Les repères chronologiques se sont dissous dans un magma où a sombré aussi l’histoire de France. Et on n’a pas donné pour autant « le goût » de l’histoire mondiale, sociale ou économique. Reste l’ignorance11.
Mais cette critique se fait jour dans le Dictionnaire amoureux…, en 2011, après le début de la polémique lancée, notamment, par Dimitri Casali12. Avec L’âme de la France, c’est surtout de programme électoral qu’il est question. Dans ce livre écrit en 2006, mais publié au début de 2007 en pleine campagne pour la présidentielle, Max Gallo fait un constat sans appel et dresse le portrait d’un pays au bord du gouffre.
Or, pour la France, le XXIe siècle tel qu’il commence, sera le temps des troubles. La nation est ankylosée par une crise profonde. Elle doute de son identité, et donc de son avenir.
Depuis qu’on ne se soucie plus de l’âme de la France, les problèmes quotidiens des Français se sont aggravés13.
Le doute identitaire, voilà l’adversaire de Max Gallo14. Le symptôme de ce mal, selon lui, c’est le déni d’histoire, alors qu’elle seule peut créer de l’identité et de l’avenir. Les causes en sont claires : l’oubli et de la repentance.
Les présidents qui se sont succédés depuis trente ans […] ont préféré parler des Français, leurs électeurs [plutôt que de l’âme de la France]… Adieu la France ont-ils lancé avec plus ou moins de nostalgie. Le premier jugeait que la France […] devait se fondre dans la communauté européenne15. Le deuxième concédait qu’elle était encore notre patrie, mais que son avenir s’appelait l’Europe. Le troisième l’invitait à la repentance perpétuelle. […] On leur a dit [aux Français] depuis trois décennies : Oublions les rêves de grandeur ! […] Effaçons notre histoire glorieuse de nos mémoires ! Elle est criminelle16.
La solution consiste alors, pour Max Gallo, à combattre ces fléaux en redécouvrant la véritable âme de la France ainsi que l’aurait dévoilé l’Histoire.
On ne peut bâtir l’avenir d’une nation sans assumer toute son histoire.
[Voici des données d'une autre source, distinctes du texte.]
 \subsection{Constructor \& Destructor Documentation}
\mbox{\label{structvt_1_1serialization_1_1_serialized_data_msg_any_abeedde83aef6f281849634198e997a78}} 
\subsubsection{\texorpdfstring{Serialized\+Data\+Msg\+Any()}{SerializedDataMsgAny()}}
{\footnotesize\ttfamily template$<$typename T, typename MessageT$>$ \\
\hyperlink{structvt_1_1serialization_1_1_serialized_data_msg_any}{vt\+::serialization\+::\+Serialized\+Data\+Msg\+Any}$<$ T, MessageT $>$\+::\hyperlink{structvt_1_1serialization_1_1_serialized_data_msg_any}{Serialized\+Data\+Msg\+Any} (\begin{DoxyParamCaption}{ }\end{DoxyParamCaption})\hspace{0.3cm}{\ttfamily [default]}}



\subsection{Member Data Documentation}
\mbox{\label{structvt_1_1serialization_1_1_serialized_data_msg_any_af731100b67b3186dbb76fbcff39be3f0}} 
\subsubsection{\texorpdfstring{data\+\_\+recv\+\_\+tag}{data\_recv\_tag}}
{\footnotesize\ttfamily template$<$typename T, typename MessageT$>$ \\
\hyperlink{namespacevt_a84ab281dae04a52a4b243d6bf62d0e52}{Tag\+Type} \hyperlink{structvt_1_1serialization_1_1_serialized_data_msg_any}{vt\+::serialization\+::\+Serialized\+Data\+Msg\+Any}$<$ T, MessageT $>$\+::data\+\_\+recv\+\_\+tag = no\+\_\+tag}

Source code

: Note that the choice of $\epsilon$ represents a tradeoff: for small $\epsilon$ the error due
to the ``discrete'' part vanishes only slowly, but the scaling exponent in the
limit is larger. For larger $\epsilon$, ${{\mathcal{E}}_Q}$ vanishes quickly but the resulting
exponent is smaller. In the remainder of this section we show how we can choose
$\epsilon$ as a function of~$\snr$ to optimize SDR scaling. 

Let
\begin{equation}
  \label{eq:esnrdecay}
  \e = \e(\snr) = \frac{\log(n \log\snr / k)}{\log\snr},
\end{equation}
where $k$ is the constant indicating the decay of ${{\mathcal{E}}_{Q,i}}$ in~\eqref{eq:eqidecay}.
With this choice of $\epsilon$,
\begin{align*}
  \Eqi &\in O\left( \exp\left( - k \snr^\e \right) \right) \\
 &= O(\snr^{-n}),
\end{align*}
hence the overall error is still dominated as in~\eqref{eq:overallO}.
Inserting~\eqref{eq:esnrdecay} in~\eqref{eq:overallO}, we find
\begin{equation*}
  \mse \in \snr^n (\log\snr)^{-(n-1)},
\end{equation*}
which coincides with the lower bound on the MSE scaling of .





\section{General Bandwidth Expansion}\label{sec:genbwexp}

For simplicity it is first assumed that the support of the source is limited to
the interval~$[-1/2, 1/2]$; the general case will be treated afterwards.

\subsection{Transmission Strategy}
Elle s’est élaborée touche après touche […] et c’est ainsi, d’événement en événement, de périodes sombres en moment éclatants, que s’est constitué l’âme de la France17.
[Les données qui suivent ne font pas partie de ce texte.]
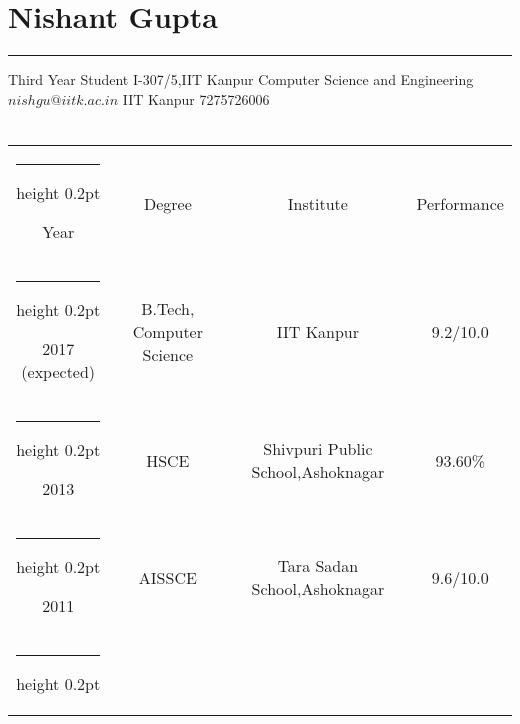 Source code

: \documentclass[a4paper]{article}
\author{Nishant Gupta}
\begin{document}

\section*{\textbf\Huge Nishant Gupta}
\hrule
\vspace{2mm}
Third Year Student  \hfill {I-307/5,IIT Kanpur} \newline
Computer Science and Engineering \hfill ${nishgu@iitk.ac.in}$ \newline
IIT Kanpur \hfill  {7275726006} \\ \\

\makeatletter
\newcommand{\thickhline}{%
    \noalign {\ifnum 0=`}\fi \hrule height 1pt
    \futurelet \reserved@a \@xhline
}

\makeatletter
\newcommand{\thinhline}{%
    \noalign {\ifnum 0=`}\fi \hrule height 0.2pt
    \futurelet \reserved@a \@xhline
}


\begin{center}
  \begin{tabular}{|c|c|c|c|} 
    \thinhline
    {\centering Year} & {\centering Degree} & {\centering Institute} & {\centering Performance} \\  
    \thinhline
    2017 (expected) & {B.Tech,  Computer Science} & IIT Kanpur  & 9.2/10.0  \\ 
    \thinhline
    2013 & {HSCE} & Shivpuri Public School,Ashoknagar & 			93.60\%	\\
    \thinhline
    2011 & AISSCE & Tara Sadan School,Ashoknagar  & 9.6/10.0   \\
    \thinhline

  \end{tabular}
\end{center}
\end{document}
Tout le projet historique de Max Gallo (que l’on retrouve déjà chez les historiens du XIXe siècle18) est résumé dans ces quelques lignes. Faire de l’Histoire, c’est révéler l’âme de la France et (re)créer de l’identité, une identité menacée par les particularismes (et certains, comme nous le verrons, bien plus que d’autres) et la repentance. Aussi se rallie-t-il le 13 mars 2007 à Nicolas Sarkozy, après que celui-ci a annoncé qu’il appuierait, en cas de victoire, la création d’un ministère de l’Identité nationale.
L’alors ministre de l’Intérieur correspond en effet au portrait du bon gouvernant (français) que dresse l’académicien, un homme pour qui « le destin de la France, de son identité, de ses intérêts nationaux » sont les « préoccupations premières »17.
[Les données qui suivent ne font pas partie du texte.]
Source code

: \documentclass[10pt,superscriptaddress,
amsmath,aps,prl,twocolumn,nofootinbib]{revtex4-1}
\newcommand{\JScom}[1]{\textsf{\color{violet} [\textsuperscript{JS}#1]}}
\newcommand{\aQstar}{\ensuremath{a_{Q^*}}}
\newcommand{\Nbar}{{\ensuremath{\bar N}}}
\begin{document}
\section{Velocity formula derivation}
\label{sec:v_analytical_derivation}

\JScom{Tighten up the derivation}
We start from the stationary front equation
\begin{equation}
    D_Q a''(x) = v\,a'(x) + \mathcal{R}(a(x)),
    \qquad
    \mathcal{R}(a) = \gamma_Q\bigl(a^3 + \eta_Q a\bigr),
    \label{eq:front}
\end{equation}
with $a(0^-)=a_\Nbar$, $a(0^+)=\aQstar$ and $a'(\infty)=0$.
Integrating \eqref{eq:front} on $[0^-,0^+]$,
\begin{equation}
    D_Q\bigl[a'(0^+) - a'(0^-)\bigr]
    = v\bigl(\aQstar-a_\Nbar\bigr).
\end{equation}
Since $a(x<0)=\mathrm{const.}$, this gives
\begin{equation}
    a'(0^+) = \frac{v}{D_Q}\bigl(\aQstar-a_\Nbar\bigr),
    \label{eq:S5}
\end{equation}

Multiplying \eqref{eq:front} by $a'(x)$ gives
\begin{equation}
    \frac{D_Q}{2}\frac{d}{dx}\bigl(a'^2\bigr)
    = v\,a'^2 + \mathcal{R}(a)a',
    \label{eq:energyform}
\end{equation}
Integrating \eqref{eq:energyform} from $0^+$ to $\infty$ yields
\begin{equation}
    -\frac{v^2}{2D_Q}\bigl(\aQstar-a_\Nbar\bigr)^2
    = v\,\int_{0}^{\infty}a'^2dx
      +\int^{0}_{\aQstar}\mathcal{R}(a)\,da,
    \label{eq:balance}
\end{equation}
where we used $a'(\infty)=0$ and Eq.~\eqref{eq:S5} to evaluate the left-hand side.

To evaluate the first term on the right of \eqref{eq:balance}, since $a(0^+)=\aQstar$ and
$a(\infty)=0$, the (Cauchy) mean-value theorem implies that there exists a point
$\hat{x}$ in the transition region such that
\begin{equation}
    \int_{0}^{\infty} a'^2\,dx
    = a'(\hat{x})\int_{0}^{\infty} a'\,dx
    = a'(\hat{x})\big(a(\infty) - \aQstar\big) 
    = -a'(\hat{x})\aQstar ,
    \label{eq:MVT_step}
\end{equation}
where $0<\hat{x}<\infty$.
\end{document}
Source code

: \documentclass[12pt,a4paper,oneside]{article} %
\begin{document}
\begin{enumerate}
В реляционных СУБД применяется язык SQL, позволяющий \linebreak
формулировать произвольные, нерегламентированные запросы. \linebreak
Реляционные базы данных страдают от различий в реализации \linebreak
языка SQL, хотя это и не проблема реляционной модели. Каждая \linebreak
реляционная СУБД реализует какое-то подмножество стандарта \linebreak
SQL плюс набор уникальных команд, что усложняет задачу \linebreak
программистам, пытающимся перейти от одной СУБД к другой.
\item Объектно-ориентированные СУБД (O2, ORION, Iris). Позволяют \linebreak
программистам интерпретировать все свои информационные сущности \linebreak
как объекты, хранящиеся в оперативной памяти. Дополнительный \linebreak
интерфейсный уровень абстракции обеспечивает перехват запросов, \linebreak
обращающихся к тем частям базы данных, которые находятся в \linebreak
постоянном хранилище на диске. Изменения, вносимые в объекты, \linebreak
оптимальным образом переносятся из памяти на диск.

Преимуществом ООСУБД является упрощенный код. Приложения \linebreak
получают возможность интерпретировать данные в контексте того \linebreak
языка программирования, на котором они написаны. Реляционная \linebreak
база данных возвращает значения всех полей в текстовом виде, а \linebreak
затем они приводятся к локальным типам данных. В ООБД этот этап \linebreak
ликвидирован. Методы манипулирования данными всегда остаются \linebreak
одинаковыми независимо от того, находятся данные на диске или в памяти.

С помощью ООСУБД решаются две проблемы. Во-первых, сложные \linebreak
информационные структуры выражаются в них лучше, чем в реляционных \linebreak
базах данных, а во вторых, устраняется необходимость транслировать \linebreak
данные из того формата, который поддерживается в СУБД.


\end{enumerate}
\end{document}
Dans cette optique, le rôle de Max Gallo est double. Il est tout d’abord, à l’image de Lavisse, un « instituteur national », mais également un conseiller du prince. On ne peut nier l’influence qu’il a eue sur certains projets historiques du quinquennat Sarkozy. Ainsi, le projet de « maison de l’histoire de France », en réemployant notamment l’expression d’âme de la France, est-il largement inspiré par la prose de l’académicien, comme Nicolas Offenstadt l’avait déjà pointé en 200920. Dans la bibliographie du projet (disponible à cette adresse) écrit par le conservateur du patrimoine Hervé Lemoine, Max Gallo est l’auteur dont les ouvrages apparaissent le plus souvent. Sont ainsi placés, au milieu de plusieurs dizaines d’ouvrages d’historiens reconnus, les essais de Max Gallo (Fiers d’être français, 2006, et L’Âme de la France, 2007.), mais aussi son texte sur La Nuit des longs couteaux (publié en 1970 et dont on ne sait pas trop ce qu’il vient faire là). Son nom est de ceux qui apparaissent le plus dans le corps du texte. Ses récriminations sur le fait que le gouvernement de 2005 a refusé de célébrer le bicentenaire de la bataille d’Austerlitz21 sont ainsi reprises dans un long paragraphe et avec les mêmes termes. Ses réflexions sont enfin citées en exemple afin de définir le socle de connaissances qui seront proposées par le musée.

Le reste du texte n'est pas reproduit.